-------- Task material --------
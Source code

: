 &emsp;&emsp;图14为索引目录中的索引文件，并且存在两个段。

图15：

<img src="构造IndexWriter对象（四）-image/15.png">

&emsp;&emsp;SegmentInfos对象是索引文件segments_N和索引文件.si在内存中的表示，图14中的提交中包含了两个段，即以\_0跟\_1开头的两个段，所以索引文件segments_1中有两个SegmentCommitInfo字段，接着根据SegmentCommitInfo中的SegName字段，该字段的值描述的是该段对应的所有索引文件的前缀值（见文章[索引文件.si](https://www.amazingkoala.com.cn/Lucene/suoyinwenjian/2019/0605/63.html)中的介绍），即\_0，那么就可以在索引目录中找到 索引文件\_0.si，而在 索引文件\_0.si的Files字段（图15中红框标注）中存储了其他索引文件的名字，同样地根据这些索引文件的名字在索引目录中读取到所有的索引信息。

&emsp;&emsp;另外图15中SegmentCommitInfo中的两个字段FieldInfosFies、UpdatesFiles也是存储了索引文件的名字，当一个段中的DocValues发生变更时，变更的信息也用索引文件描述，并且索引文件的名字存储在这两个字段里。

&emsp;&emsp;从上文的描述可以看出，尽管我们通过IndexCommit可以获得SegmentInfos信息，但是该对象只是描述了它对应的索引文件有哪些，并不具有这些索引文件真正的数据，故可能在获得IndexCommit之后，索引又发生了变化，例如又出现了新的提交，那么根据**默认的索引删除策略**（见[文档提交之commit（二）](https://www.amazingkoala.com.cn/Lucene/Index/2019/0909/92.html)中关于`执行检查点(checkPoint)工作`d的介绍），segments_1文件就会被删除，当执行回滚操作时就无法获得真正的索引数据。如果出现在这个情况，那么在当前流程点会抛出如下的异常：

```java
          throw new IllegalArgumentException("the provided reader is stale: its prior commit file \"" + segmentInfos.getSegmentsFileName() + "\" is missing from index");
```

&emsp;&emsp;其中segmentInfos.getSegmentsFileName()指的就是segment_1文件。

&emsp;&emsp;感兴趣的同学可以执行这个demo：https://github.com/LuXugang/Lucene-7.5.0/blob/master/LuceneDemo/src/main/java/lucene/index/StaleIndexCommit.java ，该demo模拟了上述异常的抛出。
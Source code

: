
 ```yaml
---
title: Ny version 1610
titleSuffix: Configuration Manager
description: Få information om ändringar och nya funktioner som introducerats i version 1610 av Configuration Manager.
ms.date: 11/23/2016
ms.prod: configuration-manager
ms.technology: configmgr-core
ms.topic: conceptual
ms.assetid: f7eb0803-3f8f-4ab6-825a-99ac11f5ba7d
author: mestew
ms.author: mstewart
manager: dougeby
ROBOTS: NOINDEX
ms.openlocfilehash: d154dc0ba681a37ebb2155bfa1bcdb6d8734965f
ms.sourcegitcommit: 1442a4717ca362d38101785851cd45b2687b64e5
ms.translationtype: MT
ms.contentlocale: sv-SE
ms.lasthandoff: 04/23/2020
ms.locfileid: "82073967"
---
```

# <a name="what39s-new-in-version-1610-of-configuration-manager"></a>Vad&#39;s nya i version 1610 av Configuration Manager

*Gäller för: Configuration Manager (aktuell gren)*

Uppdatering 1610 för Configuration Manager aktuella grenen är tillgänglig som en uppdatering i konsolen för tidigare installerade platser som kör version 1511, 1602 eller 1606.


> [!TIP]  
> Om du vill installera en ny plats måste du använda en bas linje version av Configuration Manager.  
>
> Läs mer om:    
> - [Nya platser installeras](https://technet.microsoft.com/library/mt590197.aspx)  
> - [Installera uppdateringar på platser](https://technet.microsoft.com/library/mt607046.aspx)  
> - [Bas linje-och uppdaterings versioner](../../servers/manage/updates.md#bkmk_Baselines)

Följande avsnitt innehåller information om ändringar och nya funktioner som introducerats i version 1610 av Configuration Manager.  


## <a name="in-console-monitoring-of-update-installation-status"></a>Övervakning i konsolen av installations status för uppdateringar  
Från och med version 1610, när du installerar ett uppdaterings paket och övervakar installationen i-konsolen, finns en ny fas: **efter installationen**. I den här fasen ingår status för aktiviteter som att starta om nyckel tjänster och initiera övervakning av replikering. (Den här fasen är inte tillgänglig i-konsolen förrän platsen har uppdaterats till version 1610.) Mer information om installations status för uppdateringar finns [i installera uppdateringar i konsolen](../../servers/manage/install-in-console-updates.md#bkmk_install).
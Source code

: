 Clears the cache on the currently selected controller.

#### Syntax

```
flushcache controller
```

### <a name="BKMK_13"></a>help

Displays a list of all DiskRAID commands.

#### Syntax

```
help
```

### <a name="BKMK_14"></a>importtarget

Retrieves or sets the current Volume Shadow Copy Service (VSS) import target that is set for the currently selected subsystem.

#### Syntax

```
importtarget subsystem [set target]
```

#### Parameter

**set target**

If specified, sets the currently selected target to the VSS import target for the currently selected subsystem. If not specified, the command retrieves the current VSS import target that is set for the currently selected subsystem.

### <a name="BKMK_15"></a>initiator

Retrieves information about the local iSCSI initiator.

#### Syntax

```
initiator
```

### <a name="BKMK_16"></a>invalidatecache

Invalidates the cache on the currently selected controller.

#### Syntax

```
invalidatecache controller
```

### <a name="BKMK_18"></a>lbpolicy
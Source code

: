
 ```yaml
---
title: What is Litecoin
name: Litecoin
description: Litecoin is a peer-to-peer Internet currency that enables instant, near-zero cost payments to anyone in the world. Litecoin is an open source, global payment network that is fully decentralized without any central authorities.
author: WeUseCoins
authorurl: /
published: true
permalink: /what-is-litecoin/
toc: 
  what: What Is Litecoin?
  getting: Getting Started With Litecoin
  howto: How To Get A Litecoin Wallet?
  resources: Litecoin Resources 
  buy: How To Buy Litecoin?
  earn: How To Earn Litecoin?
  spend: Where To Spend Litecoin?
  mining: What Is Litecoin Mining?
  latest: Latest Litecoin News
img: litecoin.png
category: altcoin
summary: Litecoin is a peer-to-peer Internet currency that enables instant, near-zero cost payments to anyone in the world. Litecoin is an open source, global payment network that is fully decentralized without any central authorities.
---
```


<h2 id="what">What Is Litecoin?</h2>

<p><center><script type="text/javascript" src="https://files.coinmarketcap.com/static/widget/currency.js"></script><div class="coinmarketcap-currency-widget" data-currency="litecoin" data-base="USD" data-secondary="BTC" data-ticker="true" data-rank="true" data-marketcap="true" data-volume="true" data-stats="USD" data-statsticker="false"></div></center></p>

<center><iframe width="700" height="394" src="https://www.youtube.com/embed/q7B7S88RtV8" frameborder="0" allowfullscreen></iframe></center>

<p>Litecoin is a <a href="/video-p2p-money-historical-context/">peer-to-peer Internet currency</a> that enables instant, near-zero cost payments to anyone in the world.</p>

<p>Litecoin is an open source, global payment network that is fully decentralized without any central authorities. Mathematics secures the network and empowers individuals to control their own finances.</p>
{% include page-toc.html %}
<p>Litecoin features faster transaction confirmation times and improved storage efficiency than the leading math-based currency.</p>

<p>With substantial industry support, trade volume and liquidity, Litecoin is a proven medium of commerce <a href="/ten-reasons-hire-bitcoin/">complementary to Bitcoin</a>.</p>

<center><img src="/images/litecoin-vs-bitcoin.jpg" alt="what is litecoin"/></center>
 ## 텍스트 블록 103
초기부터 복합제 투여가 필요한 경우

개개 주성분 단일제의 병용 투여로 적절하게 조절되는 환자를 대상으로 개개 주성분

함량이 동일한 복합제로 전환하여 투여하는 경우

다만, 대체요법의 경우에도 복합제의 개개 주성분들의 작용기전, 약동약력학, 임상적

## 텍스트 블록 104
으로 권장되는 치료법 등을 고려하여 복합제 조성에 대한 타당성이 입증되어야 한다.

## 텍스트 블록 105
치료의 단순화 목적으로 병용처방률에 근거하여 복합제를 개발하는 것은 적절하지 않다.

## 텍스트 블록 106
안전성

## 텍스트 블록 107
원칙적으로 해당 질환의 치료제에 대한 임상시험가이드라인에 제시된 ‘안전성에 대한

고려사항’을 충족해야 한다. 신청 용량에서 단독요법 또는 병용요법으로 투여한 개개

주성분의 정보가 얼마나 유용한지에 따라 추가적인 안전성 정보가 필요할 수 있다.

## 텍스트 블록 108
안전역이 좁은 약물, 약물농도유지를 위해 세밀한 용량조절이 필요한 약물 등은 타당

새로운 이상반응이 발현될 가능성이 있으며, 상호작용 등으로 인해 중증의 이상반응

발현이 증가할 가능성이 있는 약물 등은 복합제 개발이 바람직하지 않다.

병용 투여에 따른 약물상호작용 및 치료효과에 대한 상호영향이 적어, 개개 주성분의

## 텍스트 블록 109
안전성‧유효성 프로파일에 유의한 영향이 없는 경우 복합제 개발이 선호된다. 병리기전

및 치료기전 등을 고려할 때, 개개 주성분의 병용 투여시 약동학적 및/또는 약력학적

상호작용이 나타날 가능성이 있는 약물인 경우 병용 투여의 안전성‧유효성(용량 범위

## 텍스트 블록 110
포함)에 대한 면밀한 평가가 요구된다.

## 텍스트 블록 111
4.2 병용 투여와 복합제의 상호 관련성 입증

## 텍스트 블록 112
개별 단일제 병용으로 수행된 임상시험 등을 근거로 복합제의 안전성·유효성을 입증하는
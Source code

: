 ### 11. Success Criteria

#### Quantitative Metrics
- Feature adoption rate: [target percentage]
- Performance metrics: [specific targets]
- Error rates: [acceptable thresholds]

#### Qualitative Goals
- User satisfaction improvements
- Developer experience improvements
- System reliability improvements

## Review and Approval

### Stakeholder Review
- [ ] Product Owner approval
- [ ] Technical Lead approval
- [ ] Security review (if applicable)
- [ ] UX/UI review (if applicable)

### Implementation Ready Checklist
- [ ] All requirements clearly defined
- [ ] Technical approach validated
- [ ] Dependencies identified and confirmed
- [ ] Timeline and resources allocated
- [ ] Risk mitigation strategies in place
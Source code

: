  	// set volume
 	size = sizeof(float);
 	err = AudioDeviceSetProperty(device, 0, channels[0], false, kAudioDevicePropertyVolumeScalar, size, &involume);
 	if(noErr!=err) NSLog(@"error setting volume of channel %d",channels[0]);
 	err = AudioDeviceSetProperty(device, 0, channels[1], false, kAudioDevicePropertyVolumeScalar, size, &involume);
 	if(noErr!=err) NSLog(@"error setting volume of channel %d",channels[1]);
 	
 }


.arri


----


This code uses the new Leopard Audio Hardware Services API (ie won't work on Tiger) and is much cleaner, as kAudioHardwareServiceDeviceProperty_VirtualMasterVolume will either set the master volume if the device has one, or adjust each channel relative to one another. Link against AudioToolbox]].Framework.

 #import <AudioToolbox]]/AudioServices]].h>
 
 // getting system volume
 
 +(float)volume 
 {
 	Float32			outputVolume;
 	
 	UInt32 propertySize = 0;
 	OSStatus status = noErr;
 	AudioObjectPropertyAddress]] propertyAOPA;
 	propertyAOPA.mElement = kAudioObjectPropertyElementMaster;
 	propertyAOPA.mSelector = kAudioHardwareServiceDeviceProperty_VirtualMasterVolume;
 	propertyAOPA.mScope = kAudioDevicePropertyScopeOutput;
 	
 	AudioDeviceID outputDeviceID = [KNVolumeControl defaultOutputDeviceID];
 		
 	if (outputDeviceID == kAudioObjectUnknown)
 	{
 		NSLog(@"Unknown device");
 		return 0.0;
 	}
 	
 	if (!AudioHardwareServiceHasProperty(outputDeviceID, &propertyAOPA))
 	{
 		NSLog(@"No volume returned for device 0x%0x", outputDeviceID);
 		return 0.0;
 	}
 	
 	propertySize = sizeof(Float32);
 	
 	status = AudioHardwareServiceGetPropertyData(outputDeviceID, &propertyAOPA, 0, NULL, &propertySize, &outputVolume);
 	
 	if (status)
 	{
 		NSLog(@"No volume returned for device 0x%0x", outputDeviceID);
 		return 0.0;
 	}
--------
• What is needed: Search the listing for the word "cost" and return each line that holds it.

• Solution for this problem:
description: Litecoin is a peer-to-peer Internet currency that enables instant, near-zero cost payments to anyone in the world. Litecoin is an open source, global payment network that is fully decentralized without any central authorities.
summary: Litecoin is a peer-to-peer Internet currency that enables instant, near-zero cost payments to anyone in the world. Litecoin is an open source, global payment network that is fully decentralized without any central authorities.
<p>Litecoin is a <a href="/video-p2p-money-historical-context/">peer-to-peer Internet currency</a> that enables instant, near-zero cost payments to anyone in the world.</p>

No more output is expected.